Ok, so I may have come up with something. I was originally printing a square photo, which gave approximately 3" of margin on each side of the 17x22" sheet. I then tried a photo with a different aspect ratio which had the photo start approximately .50" from the edge, and it worked perfectly. I then tried another photo with the same aspect ratio and it worked perfectly also. I then put the trouble photo back in the printer with the square photo and it gave me the same problems.
This sounds unlikely, but is there some kind of sensor in the print that is bothered by the all the white space for some reason? That doesn’t make much sense to me, because how is this any different than printing a regular print? Although I seem to have created something repeatable.
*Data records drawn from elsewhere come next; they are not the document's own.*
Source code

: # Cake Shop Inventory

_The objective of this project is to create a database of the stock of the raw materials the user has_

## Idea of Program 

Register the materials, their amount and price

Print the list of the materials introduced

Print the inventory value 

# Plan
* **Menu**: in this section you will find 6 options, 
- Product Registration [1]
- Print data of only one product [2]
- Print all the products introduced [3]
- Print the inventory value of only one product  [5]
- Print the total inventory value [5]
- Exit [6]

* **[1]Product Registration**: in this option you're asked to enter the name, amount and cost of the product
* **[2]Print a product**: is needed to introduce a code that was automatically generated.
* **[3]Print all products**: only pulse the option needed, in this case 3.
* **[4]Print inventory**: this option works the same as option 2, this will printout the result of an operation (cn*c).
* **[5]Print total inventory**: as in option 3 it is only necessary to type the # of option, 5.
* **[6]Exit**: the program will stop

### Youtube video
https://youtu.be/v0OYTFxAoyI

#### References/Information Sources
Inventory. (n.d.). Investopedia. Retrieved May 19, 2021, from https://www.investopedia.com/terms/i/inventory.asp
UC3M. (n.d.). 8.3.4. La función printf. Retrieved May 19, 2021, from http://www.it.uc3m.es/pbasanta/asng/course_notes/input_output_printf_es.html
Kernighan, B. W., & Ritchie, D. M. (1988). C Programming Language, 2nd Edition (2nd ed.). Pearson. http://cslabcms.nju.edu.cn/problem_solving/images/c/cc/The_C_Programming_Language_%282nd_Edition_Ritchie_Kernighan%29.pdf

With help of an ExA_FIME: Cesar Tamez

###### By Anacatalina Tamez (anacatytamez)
My next step would be to trim the photo to give the .50" of white space on the edge and try again. I could also try printing a new one with the square image not centered, but all the way to the top.
Thanks for the feedback Jeff. I also did a number of tests with our 7900 yesterday by printing various size images, then re-feeding the sheet and printing the 1x1" white image with the GO curve- some correctly printed over the entire sheet and some didn’t. It certainly seems to be related to the underlying image size and paper margins, but I haven’t yet pin-pointed the margins that the printer needs to correctly print GO over the entire sheet. I am aware of sensors in the printer that detect printed area (which started with the x880 printer models), and this is why we say to leave 2" top and bottom margins when printing Piezography gloss, to be able to print the GO layer without the printer freaking about about the printed area when loading the sheet, but this seems different and only related to the latest models (7890/9890, 7900/9900 and 4900). It could also be that the 4900 is slightly different from the 7900 I’m testing with, because I was successfully able to print a 16x16" image centered on a 17x22" sheet, then print the entire sheet with GO without any problems. This issue appears to be caused by the printer’s sensors and not QTR or your printing workflow (you are doing everything correctly). I am continuing my tests today in hopes to determine the best margins to use, and appreciate your testing/feedback with the 4900, as our 4900 seems to have a bad pump (this is the second bad 4900 we’ve had- and are receiving an alarming amount of problem reports from other 4900 users, most of which have only used Epson inks/carts- we feel there are some major bugs to that need to be worked out with this model before we will recommend anyone buy one- and suggest anyone who already has one get the extended warranty because there’s such a high failure rate).
Please keep me posted on your testing, and I will do the same- we can figure this out!!
Hi Dana, I’m glad you are seeing some of the same issues, it was driving me crazy. It almost seems like it wants a smaller margin than a larger margin.
I am going to try trimming the excess margin on the square photo tonight and retry it. I have been doubting my entry into piezography for the last couple days. After I got two successful prints off yesterday, I now remember how beautiful the prints can be.
Please keep me posted on your finds, and I will update you as well. I don’t mind working with restrictions as long as I understand the rules.
I trimmed the trouble square photo to give a .56" margin on each side. The first time I tried it stopped after 2.5" inches again, but when I flipped it around to the other side, it printed fine.